*** Opening of DATA FOR THIS TASK ***

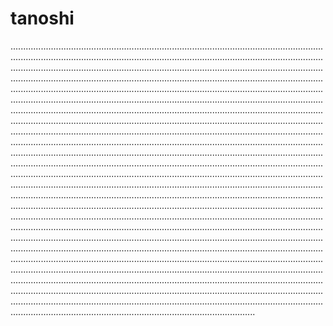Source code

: # tanoshi

.............................................................................................................................................................................................................................................................................................................................................................................................................................................................................................................................................................................................................................................................................................................................................................................................................................................................................................................................................................................................................................................................................................................................................................................................................................................................................................................................................................................................................................................................................................................................................................................................................................................................................................................................................................................................................................................................................................................................................................................................................................................................................................................................................................................................................................................................................................................................................................................................................................................................................................................................................................................................................................................................................................................................................................................................................................................................................................................................................................................................................................................................................................................................................................................................................................................................................................................................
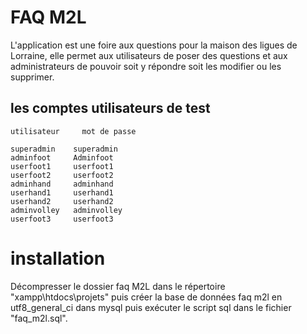 # FAQ M2L
L'application est une foire aux questions pour la maison des ligues de Lorraine, elle permet aux utilisateurs de poser des questions et aux administrateurs de pouvoir soit y répondre soit les modifier ou les supprimer.

## les comptes utilisateurs de test

    utilisateur     mot de passe

    superadmin    superadmin
    adminfoot     Adminfoot
    userfoot1     userfoot1
    userfoot2     userfoot2
    adminhand     adminhand
    userhand1     userhand1
    userhand2     userhand2
    adminvolley   adminvolley
    userfoot3     userfoot3

# installation 
Décompresser le dossier faq M2L dans le répertoire "xampp\htdocs\projets" puis créer la base de données faq m2l en utf8_general_ci dans mysql puis exécuter le script sql dans le fichier "faq_m2l.sql".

*** Close of DATA FOR THIS TASK ***

#### TASK:
Counting every line of the entries that holds the word "utilisateurs", report the total and no other text.

#### EXERCISE SOLUTION:
2